Then, how about this, in the profile of Lydia Davis:

Michael Silverblatt, the erudite host of the Los Angeles radio show “Bookworm,” says “Literary people know that at the sentence level and the word level she’s the best there is.”

At the WORD level!  Imagine that!  Does that mean she’s the best writer there is at picking words?

Anyway: then there’s the piece about Adam Lanza.

How about this, from the profile of Darren Aronofsky:

Nolte arrived at the studio in Santa Monica only fifteen minutes late  He came in slowly, a heavy man now, at seventy-three, his blue oxford shirt billowing over his pants like a caftan.  Aronofsky introduced himself and explained Nolte’s first scene, when the Watchers discuss what to do with Noah and his family in the pit, and an embittered Samyaza declares, “Leave him there to rot.”

“I know that pain,” Nolte said, “because the Watchers have got no purpose – and I understand that.”  After rumbling through some vocal exercises, he exploded into character, becoming a roaring bull elephant.  Then he tweaked his delivery to add every nuance that Aronofsky proposed: mor disgust, a heightened formality, a disenchantment with mankind.

Aronofsky raced into the control room and cried, “How fucking talented is that guy?  God damn!  He’s giving us character and emotion, which is what was missing.  I might have to write a movie for him.  Oh, it’s a shame – he’s had more work than Mickey, but he hasn’t done enough.  It’s so heartbreaking.”

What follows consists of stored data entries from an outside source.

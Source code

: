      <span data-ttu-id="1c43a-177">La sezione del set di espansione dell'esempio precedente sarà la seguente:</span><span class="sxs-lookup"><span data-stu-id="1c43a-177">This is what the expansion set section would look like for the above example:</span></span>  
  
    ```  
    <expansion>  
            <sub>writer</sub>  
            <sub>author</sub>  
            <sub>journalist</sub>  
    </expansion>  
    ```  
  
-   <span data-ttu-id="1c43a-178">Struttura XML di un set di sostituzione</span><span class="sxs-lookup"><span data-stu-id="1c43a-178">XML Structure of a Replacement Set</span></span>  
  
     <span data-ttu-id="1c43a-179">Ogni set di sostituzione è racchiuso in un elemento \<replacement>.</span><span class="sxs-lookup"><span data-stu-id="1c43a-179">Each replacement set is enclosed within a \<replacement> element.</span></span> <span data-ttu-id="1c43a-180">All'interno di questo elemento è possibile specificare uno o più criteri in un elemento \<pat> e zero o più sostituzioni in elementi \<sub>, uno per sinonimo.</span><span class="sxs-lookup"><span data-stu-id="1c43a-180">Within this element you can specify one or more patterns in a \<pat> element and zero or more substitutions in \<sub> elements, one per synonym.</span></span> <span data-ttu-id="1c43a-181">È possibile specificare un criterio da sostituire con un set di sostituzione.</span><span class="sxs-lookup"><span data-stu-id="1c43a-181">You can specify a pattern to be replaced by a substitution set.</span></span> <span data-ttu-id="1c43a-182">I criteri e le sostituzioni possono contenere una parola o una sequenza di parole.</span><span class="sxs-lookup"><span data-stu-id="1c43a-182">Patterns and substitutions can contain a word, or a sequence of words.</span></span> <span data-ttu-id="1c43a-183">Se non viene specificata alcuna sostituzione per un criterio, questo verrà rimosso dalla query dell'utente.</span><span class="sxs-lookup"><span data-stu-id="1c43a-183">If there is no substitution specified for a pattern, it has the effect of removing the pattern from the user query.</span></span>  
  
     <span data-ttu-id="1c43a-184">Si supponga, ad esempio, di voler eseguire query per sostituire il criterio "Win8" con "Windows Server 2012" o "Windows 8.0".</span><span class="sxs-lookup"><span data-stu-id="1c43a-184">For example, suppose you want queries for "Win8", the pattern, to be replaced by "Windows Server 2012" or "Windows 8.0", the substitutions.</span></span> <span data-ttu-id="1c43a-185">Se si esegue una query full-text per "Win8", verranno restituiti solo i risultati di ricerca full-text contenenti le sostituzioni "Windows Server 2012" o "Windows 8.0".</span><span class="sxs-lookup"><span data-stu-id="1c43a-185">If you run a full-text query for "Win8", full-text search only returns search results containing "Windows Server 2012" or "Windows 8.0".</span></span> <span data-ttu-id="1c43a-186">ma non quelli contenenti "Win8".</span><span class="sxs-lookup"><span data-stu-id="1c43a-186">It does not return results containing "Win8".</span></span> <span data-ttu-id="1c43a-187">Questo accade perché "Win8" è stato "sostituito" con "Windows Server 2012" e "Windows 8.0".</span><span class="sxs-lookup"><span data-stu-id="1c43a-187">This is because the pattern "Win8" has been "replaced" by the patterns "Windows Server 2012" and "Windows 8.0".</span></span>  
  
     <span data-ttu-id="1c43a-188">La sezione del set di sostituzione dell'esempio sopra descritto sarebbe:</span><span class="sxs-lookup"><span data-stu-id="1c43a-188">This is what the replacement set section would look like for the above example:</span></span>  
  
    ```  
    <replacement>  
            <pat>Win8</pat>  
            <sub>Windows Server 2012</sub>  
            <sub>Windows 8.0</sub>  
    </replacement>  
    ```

After a rest, Nolte told an involved story about a small role he had in “Run All Night,” a forthcoming film starring Liam Neeson.  “Wow,” Aronofsky said, when the story appeared to be over.  “So who’s the director?”

“No idea,” Nolte said.

When the story appeared to be over.

(The director is Jaume Collet-Serra, I looked it up).

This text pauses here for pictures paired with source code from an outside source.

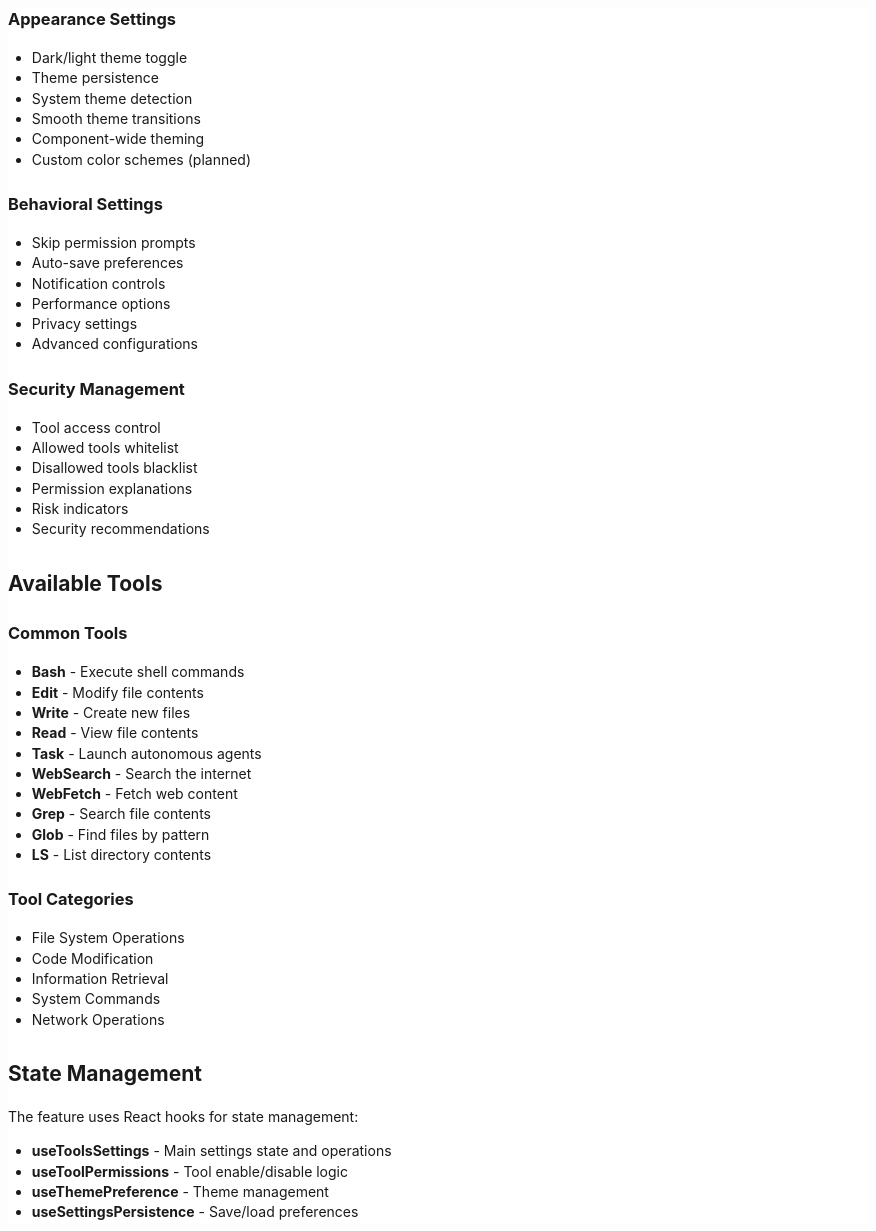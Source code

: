 ### Appearance Settings
- Dark/light theme toggle
- Theme persistence
- System theme detection
- Smooth theme transitions
- Component-wide theming
- Custom color schemes (planned)

### Behavioral Settings
- Skip permission prompts
- Auto-save preferences
- Notification controls
- Performance options
- Privacy settings
- Advanced configurations

### Security Management
- Tool access control
- Allowed tools whitelist
- Disallowed tools blacklist
- Permission explanations
- Risk indicators
- Security recommendations

## Available Tools

### Common Tools
- **Bash** - Execute shell commands
- **Edit** - Modify file contents
- **Write** - Create new files
- **Read** - View file contents
- **Task** - Launch autonomous agents
- **WebSearch** - Search the internet
- **WebFetch** - Fetch web content
- **Grep** - Search file contents
- **Glob** - Find files by pattern
- **LS** - List directory contents

### Tool Categories
- File System Operations
- Code Modification
- Information Retrieval
- System Commands
- Network Operations

## State Management

The feature uses React hooks for state management:
- **useToolsSettings** - Main settings state and operations
- **useToolPermissions** - Tool enable/disable logic
- **useThemePreference** - Theme management
- **useSettingsPersistence** - Save/load preferences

My one problem with this issue of the New Yorker, and it’s a big one, is this: profiler Tad Friend has been trying hard to get Aronofsky to take him to Coney Island, where he grew up.  At last he does:

In the summers, Aronofsky spent much of his time on Coney Island’s Cyclone, the rackety wooden roller coaster built in 1927.  He led me to it, then cried “Bawk, bawk” when I declined to go aboard.  “Everything about myself as a filmmaker is only understandable by going on the Cyclone,” he said.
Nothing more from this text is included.